▸ **ACTION ITEM**: Within the entries below, please retype exactly the lines starting with the line that has "同时养着房贷车贷和满月小孩的成功人士啊~ 不知道楼主操心啥？</blockquote>" and going on through the line that has "Fig. 4 also", but not the pictures.

(Collected data)
++++
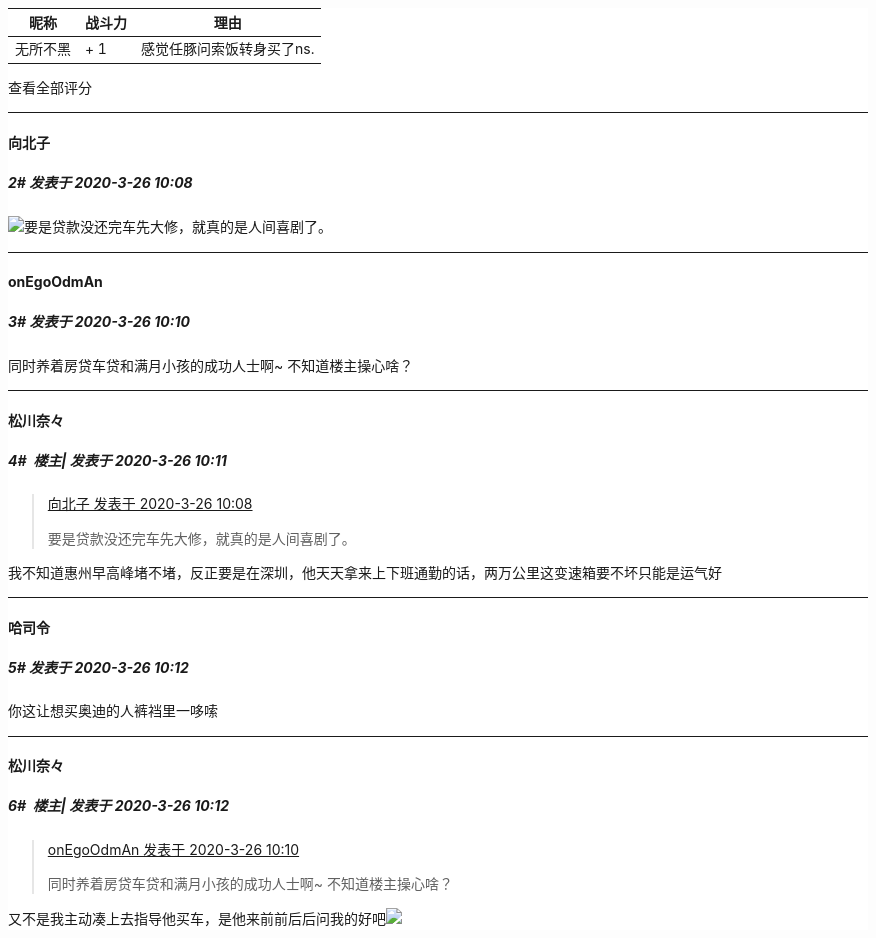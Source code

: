 |昵称|战斗力|理由|
|----|---|---|
| 无所不黑| + 1|感觉任豚问索饭转身买了ns.|


查看全部评分


-----

####  向北子  
##### 2#       发表于 2020-3-26 10:08


<img src="https://static.saraba1st.com/image/smiley/face2017/049.png" referrerpolicy="no-referrer">要是贷款没还完车先大修，就真的是人间喜剧了。


-----

####  onEgoOdmAn  
##### 3#       发表于 2020-3-26 10:10


同时养着房贷车贷和满月小孩的成功人士啊~ 不知道楼主操心啥？


-----

####  松川奈々  
##### 4#         楼主| 发表于 2020-3-26 10:11


<blockquote><a href="httphttps://bbs.saraba1st.com/2b/forum.php?mod=redirect&amp;goto=findpost&amp;pid=46876507&amp;ptid=1920907" target="_blank">向北子 发表于 2020-3-26 10:08</a>

要是贷款没还完车先大修，就真的是人间喜剧了。</blockquote>
我不知道惠州早高峰堵不堵，反正要是在深圳，他天天拿来上下班通勤的话，两万公里这变速箱要不坏只能是运气好


-----

####  哈司令  
##### 5#       发表于 2020-3-26 10:12


你这让想买奥迪的人裤裆里一哆嗦


-----

####  松川奈々  
##### 6#         楼主| 发表于 2020-3-26 10:12


<blockquote><a href="httphttps://bbs.saraba1st.com/2b/forum.php?mod=redirect&amp;goto=findpost&amp;pid=46876533&amp;ptid=1920907" target="_blank">onEgoOdmAn 发表于 2020-3-26 10:10</a>

同时养着房贷车贷和满月小孩的成功人士啊~ 不知道楼主操心啥？</blockquote>
又不是我主动凑上去指导他买车，是他来前前后后问我的好吧<img src="https://static.saraba1st.com/image/smiley/face2017/003.png" referrerpolicy="no-referrer">
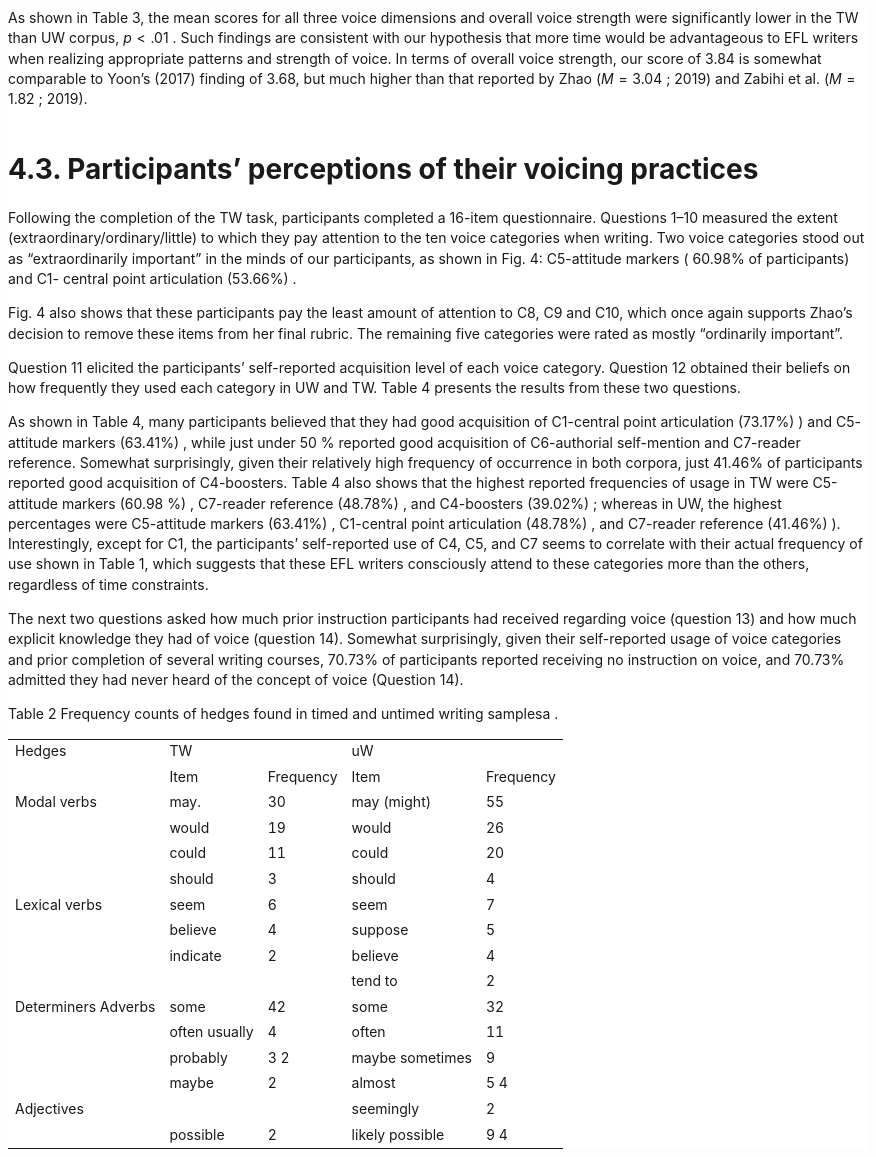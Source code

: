 As shown in Table 3, the mean scores for all three voice dimensions and overall voice strength were significantly lower in the TW than UW corpus, $p < . 0 1$ . Such findings are consistent with our hypothesis that more time would be advantageous to EFL writers when realizing appropriate patterns and strength of voice. In terms of overall voice strength, our score of 3.84 is somewhat comparable to Yoon’s (2017) finding of 3.68, but much higher than that reported by Zhao $( M = 3 . 0 4$ ; 2019) and Zabihi et al. $( M = 1 . 8 2$ ; 2019).

# 4.3. Participants’ perceptions of their voicing practices

Following the completion of the TW task, participants completed a 16-item questionnaire. Questions 1–10 measured the extent (extraordinary/ordinary/little) to which they pay attention to the ten voice categories when writing. Two voice categories stood out as “extraordinarily important” in the minds of our participants, as shown in Fig. 4: C5-attitude markers ( $6 0 . 9 8 \%$ of participants) and C1- central point articulation $( 5 3 . 6 6 \% )$ .

Fig. 4 also shows that these participants pay the least amount of attention to C8, C9 and C10, which once again supports Zhao’s decision to remove these items from her final rubric. The remaining five categories were rated as mostly “ordinarily important”.

Question 11 elicited the participants’ self-reported acquisition level of each voice category. Question 12 obtained their beliefs on how frequently they used each category in UW and TW. Table 4 presents the results from these two questions.

As shown in Table 4, many participants believed that they had good acquisition of C1-central point articulation $( 7 3 . 1 7 \% )$ ) and C5- attitude markers $( 6 3 . 4 1 \% )$ , while just under $5 0 ~ \%$ reported good acquisition of C6-authorial self-mention and C7-reader reference. Somewhat surprisingly, given their relatively high frequency of occurrence in both corpora, just $4 1 . 4 6 \%$ of participants reported good acquisition of C4-boosters. Table 4 also shows that the highest reported frequencies of usage in TW were C5-attitude markers $( 6 0 . 9 8 ~ \% )$ , C7-reader reference $( 4 8 . 7 8 \% )$ , and C4-boosters $( 3 9 . 0 2 \% )$ ; whereas in UW, the highest percentages were C5-attitude markers $( 6 3 . 4 1 \% )$ , C1-central point articulation $( 4 8 . 7 8 \% )$ , and C7-reader reference $( 4 1 . 4 6 \% )$ ). Interestingly, except for C1, the participants’ self-reported use of C4, C5, and C7 seems to correlate with their actual frequency of use shown in Table 1, which suggests that these EFL writers consciously attend to these categories more than the others, regardless of time constraints.

The next two questions asked how much prior instruction participants had received regarding voice (question 13) and how much explicit knowledge they had of voice (question 14). Somewhat surprisingly, given their self-reported usage of voice categories and prior completion of several writing courses, $7 0 . 7 3 \%$ of participants reported receiving no instruction on voice, and $7 0 . 7 3 \%$ admitted they had never heard of the concept of voice (Question 14).

Table 2 Frequency counts of hedges found in timed and untimed writing samplesa .   

<html><body><table><tr><td rowspan="2">Hedges</td><td colspan="2">TW</td><td colspan="2">uW</td></tr><tr><td>Item</td><td>Frequency</td><td>Item</td><td>Frequency</td></tr><tr><td rowspan="4">Modal verbs</td><td>may.</td><td>30</td><td>may (might)</td><td>55</td></tr><tr><td>would</td><td>19</td><td>would</td><td>26</td></tr><tr><td>could</td><td>11</td><td>could</td><td>20</td></tr><tr><td>should</td><td>3</td><td>should</td><td>4</td></tr><tr><td rowspan="4">Lexical verbs</td><td>seem</td><td>6</td><td>seem</td><td>7</td></tr><tr><td>believe</td><td>4</td><td> suppose</td><td>5</td></tr><tr><td>indicate</td><td>2</td><td>believe</td><td>4</td></tr><tr><td></td><td></td><td>tend to</td><td>2</td></tr><tr><td rowspan="4">Determiners Adverbs</td><td>some</td><td>42</td><td>some</td><td>32</td></tr><tr><td>often usually</td><td>4</td><td>often</td><td>11</td></tr><tr><td> probably</td><td>3 2</td><td>maybe sometimes</td><td>9</td></tr><tr><td> maybe</td><td>2</td><td>almost</td><td>5 4</td></tr><tr><td rowspan="2">Adjectives</td><td></td><td></td><td> seemingly</td><td>2</td></tr><tr><td> possible</td><td>2</td><td>likely possible</td><td>9 4</td></tr></table></body></html>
++++
▸ **RESULT OF THIS EXERCISE**:
同时养着房贷车贷和满月小孩的成功人士啊~ 不知道楼主操心啥？</blockquote>
又不是我主动凑上去指导他买车，是他来前前后后问我的好吧<img src="https://static.saraba1st.com/image/smiley/face2017/003.png" referrerpolicy="no-referrer">
Source code

: As shown in Table 3, the mean scores for all three voice dimensions and overall voice strength were significantly lower in the TW than UW corpus, $p < . 0 1$ . Such findings are consistent with our hypothesis that more time would be advantageous to EFL writers when realizing appropriate patterns and strength of voice. In terms of overall voice strength, our score of 3.84 is somewhat comparable to Yoon’s (2017) finding of 3.68, but much higher than that reported by Zhao $( M = 3 . 0 4$ ; 2019) and Zabihi et al. $( M = 1 . 8 2$ ; 2019).

# 4.3. Participants’ perceptions of their voicing practices

Following the completion of the TW task, participants completed a 16-item questionnaire. Questions 1–10 measured the extent (extraordinary/ordinary/little) to which they pay attention to the ten voice categories when writing. Two voice categories stood out as “extraordinarily important” in the minds of our participants, as shown in Fig. 4: C5-attitude markers ( $6 0 . 9 8 \%$ of participants) and C1- central point articulation $( 5 3 . 6 6 \% )$ .

Fig. 4 also shows that these participants pay the least amount of attention to C8, C9 and C10, which once again supports Zhao’s decision to remove these items from her final rubric. The remaining five categories were rated as mostly “ordinarily important”.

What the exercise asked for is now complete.